Sehr interessante Diskussion. Ich musste feststellen, dass ich in dieser Hinsicht wohl auch zu den "Romantikern" gehören soll, obwohl ich mich selber durchaus als realistisch und fair sehe

Mir würde es nicht mal in den Sinn kommen, in so einem Fall meinem Partner "Miete" zu zahlen oder von ihm eine solche zu erwarten. Die Teilung der Nebenkosten finde ich in Ordnung und richtig.
Allerdings wäre es für mich ziemlich befremdlich, wenn mein Partner von mir erwarten würde, ihm zusätzlich noch irgendeine Art von Kaltmiete dafür zu bezahlen, dass ich in seinem Wohneigentum mitlebe.

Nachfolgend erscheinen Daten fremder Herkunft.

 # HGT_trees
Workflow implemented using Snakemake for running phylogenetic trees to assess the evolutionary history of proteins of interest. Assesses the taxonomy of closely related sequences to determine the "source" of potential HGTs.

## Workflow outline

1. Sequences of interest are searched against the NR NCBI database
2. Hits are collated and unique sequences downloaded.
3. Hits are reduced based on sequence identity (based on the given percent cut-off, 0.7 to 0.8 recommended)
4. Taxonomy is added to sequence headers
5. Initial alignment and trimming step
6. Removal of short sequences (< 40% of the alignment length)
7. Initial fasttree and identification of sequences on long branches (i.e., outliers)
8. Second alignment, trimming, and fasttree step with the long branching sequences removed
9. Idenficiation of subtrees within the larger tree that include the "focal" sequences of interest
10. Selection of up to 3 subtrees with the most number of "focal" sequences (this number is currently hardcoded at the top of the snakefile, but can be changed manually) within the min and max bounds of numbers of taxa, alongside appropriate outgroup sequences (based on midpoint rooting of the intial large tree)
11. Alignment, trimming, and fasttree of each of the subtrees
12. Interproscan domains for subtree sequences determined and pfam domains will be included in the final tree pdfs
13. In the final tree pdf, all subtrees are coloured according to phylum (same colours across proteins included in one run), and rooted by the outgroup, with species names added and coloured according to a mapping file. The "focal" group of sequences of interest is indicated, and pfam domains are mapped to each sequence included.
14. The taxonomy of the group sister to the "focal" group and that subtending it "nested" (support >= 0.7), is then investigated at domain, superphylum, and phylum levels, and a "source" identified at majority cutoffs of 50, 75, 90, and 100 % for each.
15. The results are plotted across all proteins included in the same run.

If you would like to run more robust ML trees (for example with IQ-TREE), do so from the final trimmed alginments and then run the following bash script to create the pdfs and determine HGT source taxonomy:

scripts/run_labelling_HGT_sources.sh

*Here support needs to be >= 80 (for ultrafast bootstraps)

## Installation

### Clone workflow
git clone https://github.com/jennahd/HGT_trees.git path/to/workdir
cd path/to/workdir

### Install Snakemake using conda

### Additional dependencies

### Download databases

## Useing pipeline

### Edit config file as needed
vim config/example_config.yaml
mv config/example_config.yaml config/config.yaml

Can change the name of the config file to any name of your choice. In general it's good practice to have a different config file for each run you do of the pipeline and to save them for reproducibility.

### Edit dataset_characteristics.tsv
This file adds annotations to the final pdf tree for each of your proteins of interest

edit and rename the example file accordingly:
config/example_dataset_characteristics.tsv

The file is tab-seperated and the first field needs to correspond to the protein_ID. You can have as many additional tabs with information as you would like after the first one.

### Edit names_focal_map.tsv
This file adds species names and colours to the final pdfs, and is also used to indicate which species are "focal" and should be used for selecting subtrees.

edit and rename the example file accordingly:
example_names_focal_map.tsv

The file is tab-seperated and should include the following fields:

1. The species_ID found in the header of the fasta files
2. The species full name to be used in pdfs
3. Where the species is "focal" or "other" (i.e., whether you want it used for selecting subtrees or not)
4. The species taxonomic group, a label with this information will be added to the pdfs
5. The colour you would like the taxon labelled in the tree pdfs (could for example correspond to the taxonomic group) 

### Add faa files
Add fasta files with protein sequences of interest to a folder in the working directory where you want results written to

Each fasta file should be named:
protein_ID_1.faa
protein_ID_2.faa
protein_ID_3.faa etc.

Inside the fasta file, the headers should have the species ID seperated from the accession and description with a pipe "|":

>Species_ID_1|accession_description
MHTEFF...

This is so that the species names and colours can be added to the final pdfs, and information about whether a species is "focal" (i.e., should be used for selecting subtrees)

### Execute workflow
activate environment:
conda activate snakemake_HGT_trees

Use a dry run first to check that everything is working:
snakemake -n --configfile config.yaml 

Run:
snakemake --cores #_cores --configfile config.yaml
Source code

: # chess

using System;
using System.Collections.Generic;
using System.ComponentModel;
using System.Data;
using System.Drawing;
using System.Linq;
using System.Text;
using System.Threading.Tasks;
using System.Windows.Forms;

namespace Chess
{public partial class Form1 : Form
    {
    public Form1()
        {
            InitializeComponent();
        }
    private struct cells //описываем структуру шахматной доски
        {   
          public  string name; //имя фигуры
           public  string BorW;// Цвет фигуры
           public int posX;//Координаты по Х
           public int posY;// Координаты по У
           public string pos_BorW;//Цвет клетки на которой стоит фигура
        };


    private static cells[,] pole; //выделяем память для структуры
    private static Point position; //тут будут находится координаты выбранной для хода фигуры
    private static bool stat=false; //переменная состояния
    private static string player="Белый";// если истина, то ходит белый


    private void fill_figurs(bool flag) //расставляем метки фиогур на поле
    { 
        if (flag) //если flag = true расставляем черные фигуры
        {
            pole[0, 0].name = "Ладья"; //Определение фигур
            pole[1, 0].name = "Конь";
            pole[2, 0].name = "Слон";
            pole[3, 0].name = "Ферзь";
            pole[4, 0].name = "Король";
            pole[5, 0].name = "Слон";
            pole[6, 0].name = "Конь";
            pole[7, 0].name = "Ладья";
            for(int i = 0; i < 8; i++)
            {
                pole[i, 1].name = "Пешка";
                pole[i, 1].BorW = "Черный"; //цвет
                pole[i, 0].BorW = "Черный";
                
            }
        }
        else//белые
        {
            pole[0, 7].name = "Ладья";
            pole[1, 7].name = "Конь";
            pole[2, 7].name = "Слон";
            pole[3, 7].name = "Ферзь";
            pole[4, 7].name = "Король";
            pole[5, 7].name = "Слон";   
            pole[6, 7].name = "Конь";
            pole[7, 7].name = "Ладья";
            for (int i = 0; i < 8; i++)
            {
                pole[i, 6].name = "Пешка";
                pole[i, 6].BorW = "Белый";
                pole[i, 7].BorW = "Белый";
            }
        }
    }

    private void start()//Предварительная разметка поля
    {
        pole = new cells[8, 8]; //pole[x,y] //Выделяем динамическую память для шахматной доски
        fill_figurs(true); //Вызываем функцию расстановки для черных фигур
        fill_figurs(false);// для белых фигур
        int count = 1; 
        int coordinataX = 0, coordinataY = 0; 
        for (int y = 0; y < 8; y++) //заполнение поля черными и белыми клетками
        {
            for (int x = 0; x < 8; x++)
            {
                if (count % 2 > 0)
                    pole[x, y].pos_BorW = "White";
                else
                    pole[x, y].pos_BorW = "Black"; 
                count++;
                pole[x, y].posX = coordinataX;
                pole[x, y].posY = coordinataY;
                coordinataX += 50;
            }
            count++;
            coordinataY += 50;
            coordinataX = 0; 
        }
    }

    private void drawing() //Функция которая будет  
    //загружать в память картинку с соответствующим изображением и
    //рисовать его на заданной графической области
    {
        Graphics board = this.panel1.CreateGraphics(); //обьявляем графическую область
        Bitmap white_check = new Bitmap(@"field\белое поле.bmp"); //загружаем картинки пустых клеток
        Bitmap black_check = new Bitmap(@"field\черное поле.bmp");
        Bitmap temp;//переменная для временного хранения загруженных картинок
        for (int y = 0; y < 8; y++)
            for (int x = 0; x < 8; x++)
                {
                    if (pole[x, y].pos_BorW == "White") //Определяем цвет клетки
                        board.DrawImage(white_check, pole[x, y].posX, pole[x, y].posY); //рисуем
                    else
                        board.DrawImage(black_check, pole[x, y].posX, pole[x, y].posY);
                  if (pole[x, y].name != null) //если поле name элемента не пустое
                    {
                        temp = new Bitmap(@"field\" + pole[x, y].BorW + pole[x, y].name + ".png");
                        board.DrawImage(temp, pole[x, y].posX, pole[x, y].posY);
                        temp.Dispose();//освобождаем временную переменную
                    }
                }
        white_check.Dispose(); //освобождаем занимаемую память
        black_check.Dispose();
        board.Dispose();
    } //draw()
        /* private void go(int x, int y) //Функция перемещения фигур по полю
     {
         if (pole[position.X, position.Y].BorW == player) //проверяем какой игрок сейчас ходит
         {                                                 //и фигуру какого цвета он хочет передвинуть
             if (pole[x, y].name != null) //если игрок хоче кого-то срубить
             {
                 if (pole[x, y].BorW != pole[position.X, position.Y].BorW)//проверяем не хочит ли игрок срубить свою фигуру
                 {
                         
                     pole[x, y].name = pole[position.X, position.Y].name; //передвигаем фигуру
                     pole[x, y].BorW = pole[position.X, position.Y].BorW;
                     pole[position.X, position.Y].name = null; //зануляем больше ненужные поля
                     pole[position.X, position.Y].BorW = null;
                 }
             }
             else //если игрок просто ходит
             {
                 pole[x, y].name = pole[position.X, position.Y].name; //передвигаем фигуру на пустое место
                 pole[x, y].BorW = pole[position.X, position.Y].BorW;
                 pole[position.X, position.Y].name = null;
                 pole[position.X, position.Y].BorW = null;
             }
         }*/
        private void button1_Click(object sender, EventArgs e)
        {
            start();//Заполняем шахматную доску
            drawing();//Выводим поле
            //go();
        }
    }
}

Schließlich wurde ich ja nicht gefragt, ob ich in
so einer Wohnung, in
diesem Stadtteil, mit
dieser Ausstattung usw. überhaupt wohnen will. Wenn ich Miete zahle, dann kann ich mir das viel besser aussuchen, wo und wie ich im Rahmen meiner finanziellen Möglichkeiten wohnen will. Ferner hätte ich als Mieter in irgendeiner beliebigen Wohnung viel mehr Rechte als wenn ich "Mieterin" bei meinem Partner wäre. Und auch wenn ich theoretisch die gleichen Rechte haben sollte, die Umsetzung gestaltet sich viel problematischer. Meinen Vermieter könnte ich verklagen, bei meinem Partner müsste ich es mir besser überlegen. Im Falle einer Trennung müsste ich um meiner selbst Willen möglichst schnell ausziehen und könnte vom Kündigungsschutz sowieso keinen Gebrauch machen - es sei denn ich könnte gut damit leben, irgendwann nachts der Next im Flur zu begegnen...
Das, was jemand für
sein Eigentum bezahlt (hat) oder nicht, ist
seine Sache. Ich "investiere" nicht in irgendetwas, wovon ich keine Rendite bekommen kann - erst recht nicht in fremde Wohnungen unter dem Deckmantelchen der "Partnerschaft". Schließlich steht ja in diesem Fall für mich die Beziehung im Vordergrund und nicht das Geschäft. Solch ein Ansinnen seitens meines Partners würde mich unweigerlich zum Überdenken der Partnerschaft veranlassen. Meine Erfahrungen und Beobachtungen zeigen außerdem, dass insbesondere verliebte Männer, die eine Zukunft mit der Frau an ihrer Seite anstreben, gar nicht erst auf solche Ideen kommen. Ganz im Gegenteil - diese sind darum bemüht, ihrer Auserwählten "zu beweisen", dass sie "ihrer würdig" sind, und wollen sie glücklich machen. Sie sind froh, mit dieser zusammen zu leben, und es tut ihnen nicht in der Seele weh, wenn ihre Partnerin einige Hundert Euro im Monat von der Kaltmiete spart, zumal sie selbst ja dadurch keinerlei Mehrkosten haben.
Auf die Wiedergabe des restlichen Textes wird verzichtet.